I have had a hard life but it’s been full. I am grateful that I have many memories of my life and family in happier times.
I am also hopeful that one day I will see my family again.
I am thankful for all the hardships I’ve had and have learned to find joy in the smallest things. These are things that most people tend to overlook. I once read a poem about "The Smallest Things that Mean the Most".
I lost my copy of it, but I never forgot the message.
My son and I might not have much monetarily, but we have each other. We are warm and safe and I know that no matter what challenges face us we will survive and be all right.
The primary concern my dad had about leaving me behind was that he knew I had such a big heart that he feared I would easily be taken advantage of. But I think it’s truly the one thing that sets me apart from other people. I think dad was just like me. I think we’re gonna be OK!~
There is just one more thought.
Never ask "how much worse can it get"? It most certainly always can!

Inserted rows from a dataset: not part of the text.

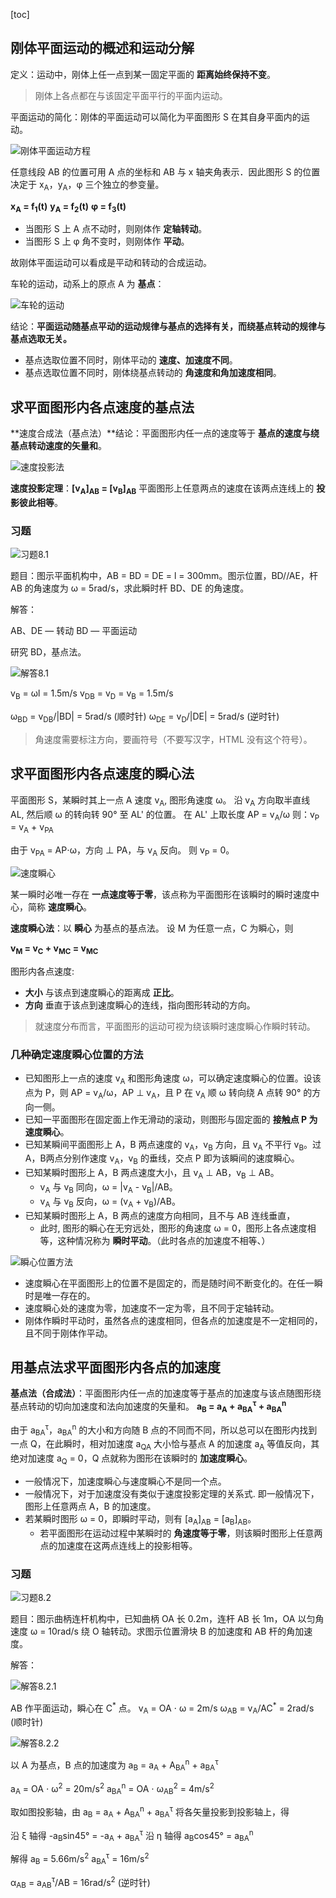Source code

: [toc]

## 刚体平面运动的概述和运动分解

定义：运动中，刚体上任一点到某一固定平面的 **距离始终保持不变**。

> 刚体上各点都在与该固定平面平行的平面内运动。

平面运动的简化：刚体的平面运动可以简化为平面图形 S 在其自身平面内的运动。

![刚体平面运动方程](http://oxnec2zdn.bkt.clouddn.com/theoretical-mechanics/gangtipingmianyundongfangcheng.png)

任意线段 AB 的位置可用 A 点的坐标和 AB 与 x 轴夹角表示．因此图形 S 的位置决定于 x<sub>A</sub>，y<sub>A</sub>，&phi; 三个独立的参变量。

**x<sub>A</sub> = f<sub>1</sub>(t)**
**y<sub>A</sub> = f<sub>2</sub>(t)**
**&phi; = f<sub>3</sub>(t)**

- 当图形 S 上 A 点不动时，则刚体作 **定轴转动**。
- 当图形 S 上 &phi; 角不变时，则刚体作 **平动**。

故刚体平面运动可以看成是平动和转动的合成运动。

车轮的运动，动系上的原点 A 为 **基点**：

![车轮的运动](http://oxnec2zdn.bkt.clouddn.com/theoretical-mechanics/chelundeyundong.png)

结论：**平面运动随基点平动的运动规律与基点的选择有关，而绕基点转动的规律与基点选取无关。**

- 基点选取位置不同时，刚体平动的 **速度、加速度不同**。
- 基点选取位置不同时，刚体绕基点转动的 **角速度和角加速度相同**。

## 求平面图形内各点速度的基点法

**速度合成法（基点法）**结论：平面图形内任一点的速度等于 **基点的速度与绕基点转动速度的矢量和**。

![速度投影法](http://oxnec2zdn.bkt.clouddn.com/theoretical-mechanics/sudutouyingfa.png)

**速度投影定理**：**[v<sub>A</sub>]<sub>AB</sub> = [v<sub>B</sub>]<sub>AB</sub>**
平面图形上任意两点的速度在该两点连线上的 **投影彼此相等**。

### 习题

![习题8.1](http://oxnec2zdn.bkt.clouddn.com/theoretical-mechanics/xiti8.1.png)

题目：图示平面机构中，AB = BD = DE = l = 300mm。图示位置，BD//AE，杆 AB 的角速度为 &omega; = 5rad/s，求此瞬时杆 BD、DE 的角速度。

解答：

AB、DE — 转动
BD — 平面运动

研究 BD，基点法。

![解答8.1](http://oxnec2zdn.bkt.clouddn.com/theoretical-mechanics/jieda8.1.png)

v<sub>B</sub> = &omega;l = 1.5m/s
v<sub>DB</sub> = v<sub>D</sub> = v<sub>B</sub> = 1.5m/s

&omega;<sub>BD</sub> = v<sub>DB</sub>/|BD| = 5rad/s (顺时针)
&omega;<sub>DE</sub> = v<sub>D</sub>/|DE| = 5rad/s (逆时针)

> 角速度需要标注方向，要画符号（不要写汉字，HTML 没有这个符号）。

## 求平面图形内各点速度的瞬心法

平面图形 S，某瞬时其上一点 A 速度 v<sub>A</sub>, 图形角速度 &omega;。
沿 v<sub>A</sub> 方向取半直线 AL, 然后顺 &omega; 的转向转 90&deg; 至 AL' 的位置。
在 AL' 上取长度 AP = v<sub>A</sub>/&omega; 则：v<sub>P</sub> = v<sub>A</sub> + v<sub>PA</sub>

由于 v<sub>PA</sub> = AP&sdot;&omega;，方向 &perp; PA，与 v<sub>A</sub> 反向。
则 v<sub>P</sub> = 0。

![速度瞬心](http://oxnec2zdn.bkt.clouddn.com/theoretical-mechanics/sudushunxin.png)

某一瞬时必唯一存在 **一点速度等于零**，该点称为平面图形在该瞬时的瞬时速度中心，简称 **速度瞬心**。

**速度瞬心法**：以 **瞬心** 为基点的基点法。
设 M 为任意一点，C 为瞬心，则

**v<sub>M</sub> = v<sub>C</sub> + v<sub>MC</sub> = v<sub>MC</sub>**

图形内各点速度:

- **大小** 与该点到速度瞬心的距离成 **正比**。
- **方向** 垂直于该点到速度瞬心的连线，指向图形转动的方向。

> 就速度分布而言，平面图形的运动可视为绕该瞬时速度瞬心作瞬时转动。

### 几种确定速度瞬心位置的方法

- 已知图形上一点的速度 v<sub>A</sub> 和图形角速度 &omega;，可以确定速度瞬心的位置。设该点为 P，则 AP = v<sub>A</sub>/&omega;，AP &perp; v<sub>A</sub>，且 P 在 v<sub>A</sub> 顺 &omega; 转向绕 A 点转 90&deg; 的方向一侧。
- 已知一平面图形在固定面上作无滑动的滚动，则图形与固定面的 **接触点 P 为速度瞬心**。
- 已知某瞬间平面图形上 A，B 两点速度的 v<sub>A</sub>，v<sub>B</sub> 方向，且 v<sub>A</sub> 不平行 v<sub>B</sub>。过A，B两点分别作速度 v<sub>A</sub>，v<sub>B</sub> 的垂线，交点 P 即为该瞬间的速度瞬心。
- 已知某瞬时图形上 A，B 两点速度大小，且 v<sub>A</sub> &perp; AB，v<sub>B</sub> &perp; AB。
	- v<sub>A</sub> 与 v<sub>B</sub> 同向，&omega; = |v<sub>A</sub> - v<sub>B</sub>|/AB。
	- v<sub>A</sub> 与 v<sub>B</sub> 反向，&omega; = (v<sub>A</sub> + v<sub>B</sub>)/AB。
- 已知某瞬时图形上 A，B 两点的速度方向相同，且不与 AB 连线垂直，
	- 此时, 图形的瞬心在无穷远处，图形的角速度 &omega; = 0，图形上各点速度相等，这种情况称为 **瞬时平动**。（此时各点的加速度不相等、）

![瞬心位置方法](http://oxnec2zdn.bkt.clouddn.com/theoretical-mechanics/shunxinweizhifangfa.png)

- 速度瞬心在平面图形上的位置不是固定的，而是随时间不断变化的。在任一瞬时是唯一存在的。  
- 速度瞬心处的速度为零，加速度不一定为零，且不同于定轴转动。
- 刚体作瞬时平动时，虽然各点的速度相同，但各点的加速度是不一定相同的，且不同于刚体作平动。

## 用基点法求平面图形内各点的加速度

**基点法（合成法）**：平面图形内任一点的加速度等于基点的加速度与该点随图形绕基点转动的切向加速度和法向加速度的矢量和。
**a<sub>B</sub> = a<sub>A</sub> + a<sub>BA</sub><sup>&tau;</sup> + a<sub>BA</sub><sup>n</sup>**

由于 a<sub>BA</sub><sup>&tau;</sup>，a<sub>BA</sub><sup>n</sup> 的大小和方向随 B 点的不同而不同，所以总可以在图形内找到一点 Q，在此瞬时，相对加速度 a<sub>QA</sub> 大小恰与基点 A 的加速度 a<sub>A</sub> 等值反向，其绝对加速度 a<sub>Q</sub> = 0，Q 点就称为图形在该瞬时的 **加速度瞬心**。

- 一般情况下，加速度瞬心与速度瞬心不是同一个点。
- 一般情况下，对于加速度没有类似于速度投影定理的关系式. 即一般情况下，图形上任意两点 A，B 的加速度。
- 若某瞬时图形 &omega; = 0，即瞬时平动，则有 [a<sub>A</sub>]<sub>AB</sub> = [a<sub>B</sub>]<sub>AB</sub>。
	- 若平面图形在运动过程中某瞬时的 **角速度等于零**，则该瞬时图形上任意两点的加速度在这两点连线上的投影相等。

### 习题

![习题8.2](http://oxnec2zdn.bkt.clouddn.com/theoretical-mechanics/xiti8.2.png)

题目：图示曲柄连杆机构中，已知曲柄 OA 长 0.2m，连杆 AB 长 1m，OA 以匀角速度 &omega; = 10rad/s 绕 O 轴转动。求图示位置滑块 B 的加速度和 AB 杆的角加速度。

解答：

![解答8.2.1](http://oxnec2zdn.bkt.clouddn.com/theoretical-mechanics/jieda8.2.1.png)

AB 作平面运动，瞬心在 C<sup>\*</sup> 点。
v<sub>A</sub> = OA &sdot; &omega; = 2m/s
&omega;<sub>AB</sub> = v<sub>A</sub>/AC<sup>\*</sup> = 2rad/s (顺时针)

![解答8.2.2](http://oxnec2zdn.bkt.clouddn.com/theoretical-mechanics/jieda8.2.2.png)

以 A 为基点，B 点的加速度为
a<sub>B</sub> = a<sub>A</sub> + A<sub>BA</sub><sup>n</sup> + a<sub>BA</sub><sup>&tau;</sup>

a<sub>A</sub> = OA &sdot; &omega;<sup>2</sup> = 20m/s<sup>2</sup>
a<sub>BA</sub><sup>n</sup> = OA &sdot; &omega;<sub>AB</sub><sup>2</sup> = 4m/s<sup>2</sup>

取如图投影轴，由
a<sub>B</sub> = a<sub>A</sub> + A<sub>BA</sub><sup>n</sup> + a<sub>BA</sub><sup>&tau;</sup>
将各矢量投影到投影轴上，得

沿 &xi; 轴得 -a<sub>B</sub>sin45&deg; = -a<sub>A</sub> + a<sub>BA</sub><sup>&tau;</sup>
沿 &eta; 轴得 a<sub>B</sub>cos45&deg; = a<sub>BA</sub><sup>n</sup>

解得
a<sub>B</sub> = 5.66m/s<sup>2</sup>
a<sub>BA</sub><sup>&tau;</sup> = 16m/s<sup>2</sup>

&alpha;<sub>AB</sub> = a<sub>AB</sub><sup>&tau;</sup>/AB = 16rad/s<sup>2</sup> (逆时针)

If you are losing someone close, or have recently lost someone dear to you, I suggest therapy through music. Music can heal your soul in troubled times. When daddy died I was listening to Pearl Jam. One song in particular helped me get through the days that followed. It’s called 'Light Years' and if you haven’t heard it, then get yourself a copy. (you can play it below:o) If you listen to the words of the song, you will see how powerful this song really can be!
Don't be mad or sad in your life. Learn how to change it. Learn how to improve yourself and you will be happy no matter what your circumstances. Smile every chance you get. Laugh often. Love with everything you have. Don't ever lose sight of the big picture.